My main concern is that I don't want to weld too much of my design to any one service provider, so I've got to be careful about taking too much advantage of their feature set and API so that it won't be a pain if they go away or it becomes necessary to migrate to something else.

1 comments

Lock in is definitely a valid concern, I emailed customer support and they replied with this:

Certainly understandable to worry about lock-in! We do try and make data exports as easy as possible. You can use our Backend API directly to retrieve all data for your users except for passwords: https://clerk.com/docs/reference/backend-api/tag/Users#opera...
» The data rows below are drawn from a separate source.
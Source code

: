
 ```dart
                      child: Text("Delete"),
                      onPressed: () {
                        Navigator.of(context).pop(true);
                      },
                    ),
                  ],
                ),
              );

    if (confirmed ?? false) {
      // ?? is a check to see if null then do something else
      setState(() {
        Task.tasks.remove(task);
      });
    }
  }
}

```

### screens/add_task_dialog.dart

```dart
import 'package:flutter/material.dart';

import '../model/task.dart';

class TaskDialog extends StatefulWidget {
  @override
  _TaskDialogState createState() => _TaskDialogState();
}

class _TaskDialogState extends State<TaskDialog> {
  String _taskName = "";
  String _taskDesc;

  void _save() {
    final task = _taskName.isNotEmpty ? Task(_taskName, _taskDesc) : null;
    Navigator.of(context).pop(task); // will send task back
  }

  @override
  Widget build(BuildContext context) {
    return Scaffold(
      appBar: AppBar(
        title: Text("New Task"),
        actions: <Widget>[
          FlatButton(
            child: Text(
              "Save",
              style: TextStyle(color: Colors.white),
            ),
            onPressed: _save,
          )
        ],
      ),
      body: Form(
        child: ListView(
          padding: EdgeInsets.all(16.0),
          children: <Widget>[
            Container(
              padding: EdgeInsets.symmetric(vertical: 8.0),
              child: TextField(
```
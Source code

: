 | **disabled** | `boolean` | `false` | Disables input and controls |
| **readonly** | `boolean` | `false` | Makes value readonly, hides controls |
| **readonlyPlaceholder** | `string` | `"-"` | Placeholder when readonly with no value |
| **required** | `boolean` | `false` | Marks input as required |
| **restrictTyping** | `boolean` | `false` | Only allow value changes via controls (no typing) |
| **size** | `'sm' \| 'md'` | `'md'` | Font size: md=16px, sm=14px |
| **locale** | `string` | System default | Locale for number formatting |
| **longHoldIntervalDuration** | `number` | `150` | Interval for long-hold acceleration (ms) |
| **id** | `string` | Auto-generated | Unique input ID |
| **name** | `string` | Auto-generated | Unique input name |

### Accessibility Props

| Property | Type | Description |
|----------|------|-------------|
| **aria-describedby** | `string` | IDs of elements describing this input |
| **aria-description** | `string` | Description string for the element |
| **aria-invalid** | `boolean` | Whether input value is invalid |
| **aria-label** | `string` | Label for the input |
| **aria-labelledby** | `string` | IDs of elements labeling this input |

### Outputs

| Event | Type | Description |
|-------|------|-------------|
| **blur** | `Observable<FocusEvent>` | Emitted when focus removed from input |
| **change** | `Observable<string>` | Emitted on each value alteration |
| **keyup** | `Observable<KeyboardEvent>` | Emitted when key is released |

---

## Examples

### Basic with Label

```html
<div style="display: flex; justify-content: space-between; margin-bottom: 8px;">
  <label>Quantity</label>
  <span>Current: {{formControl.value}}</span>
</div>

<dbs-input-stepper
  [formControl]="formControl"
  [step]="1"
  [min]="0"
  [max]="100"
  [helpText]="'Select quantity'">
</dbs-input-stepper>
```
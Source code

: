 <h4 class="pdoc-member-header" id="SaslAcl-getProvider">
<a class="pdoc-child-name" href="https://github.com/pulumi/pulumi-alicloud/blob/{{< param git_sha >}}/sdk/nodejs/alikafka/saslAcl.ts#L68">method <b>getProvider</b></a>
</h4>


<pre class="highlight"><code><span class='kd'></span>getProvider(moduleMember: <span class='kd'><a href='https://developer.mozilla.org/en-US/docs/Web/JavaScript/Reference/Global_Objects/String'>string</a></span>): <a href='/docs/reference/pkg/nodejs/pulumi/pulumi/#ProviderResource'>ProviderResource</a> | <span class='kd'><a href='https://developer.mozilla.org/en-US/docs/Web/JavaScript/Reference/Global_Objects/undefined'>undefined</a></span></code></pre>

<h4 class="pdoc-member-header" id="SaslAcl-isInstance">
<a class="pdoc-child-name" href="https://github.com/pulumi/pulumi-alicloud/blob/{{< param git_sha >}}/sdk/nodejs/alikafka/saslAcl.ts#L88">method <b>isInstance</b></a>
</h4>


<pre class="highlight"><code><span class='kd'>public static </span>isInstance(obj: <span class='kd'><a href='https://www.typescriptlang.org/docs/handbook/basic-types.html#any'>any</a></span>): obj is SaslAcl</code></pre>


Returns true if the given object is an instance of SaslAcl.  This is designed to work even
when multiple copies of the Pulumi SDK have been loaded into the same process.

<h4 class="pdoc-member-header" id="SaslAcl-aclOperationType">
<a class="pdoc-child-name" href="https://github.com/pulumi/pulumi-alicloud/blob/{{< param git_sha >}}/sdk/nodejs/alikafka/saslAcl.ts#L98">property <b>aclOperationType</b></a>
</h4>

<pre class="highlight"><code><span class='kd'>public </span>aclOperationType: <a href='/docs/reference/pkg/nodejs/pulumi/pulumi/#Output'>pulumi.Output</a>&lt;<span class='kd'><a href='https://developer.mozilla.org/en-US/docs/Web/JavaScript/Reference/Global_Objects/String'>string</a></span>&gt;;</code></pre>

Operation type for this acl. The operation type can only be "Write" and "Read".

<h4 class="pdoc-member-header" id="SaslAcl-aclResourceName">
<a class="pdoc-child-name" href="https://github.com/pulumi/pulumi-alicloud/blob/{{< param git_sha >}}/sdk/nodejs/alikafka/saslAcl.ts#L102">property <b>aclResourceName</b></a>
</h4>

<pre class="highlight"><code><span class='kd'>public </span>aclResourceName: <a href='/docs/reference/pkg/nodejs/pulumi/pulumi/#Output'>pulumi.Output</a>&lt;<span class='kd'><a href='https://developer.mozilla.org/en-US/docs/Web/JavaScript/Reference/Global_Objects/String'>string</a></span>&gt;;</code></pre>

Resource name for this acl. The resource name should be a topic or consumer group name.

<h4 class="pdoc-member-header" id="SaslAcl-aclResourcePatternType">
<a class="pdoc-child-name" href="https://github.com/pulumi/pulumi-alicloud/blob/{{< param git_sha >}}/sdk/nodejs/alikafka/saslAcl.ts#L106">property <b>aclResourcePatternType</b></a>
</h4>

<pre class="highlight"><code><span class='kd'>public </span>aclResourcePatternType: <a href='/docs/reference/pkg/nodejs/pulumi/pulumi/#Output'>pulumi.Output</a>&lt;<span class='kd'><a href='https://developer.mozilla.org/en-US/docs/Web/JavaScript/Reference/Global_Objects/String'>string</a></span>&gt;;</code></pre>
If you need encrypted passwords in the export, you can contact our support team who will verify your account and provide a link from within your Clerk Dashboard to download the complete export directly.

Head of support at Clerk here, can confirm this is accurate. We're right at the finish line with a project that will give you a secure export of your full user data through the dashboard without needing to email support as well.

We are very committed internally to making sure that folks using Clerk are doing so because they want to be, not because we have made it difficult to leave.

Amazing initiative! After hearing this I'm definitely keen to try out Clerk for my next project
This is great! I have looked at a lot of the vendors for my day job and it seems most everyone gives out password hashes.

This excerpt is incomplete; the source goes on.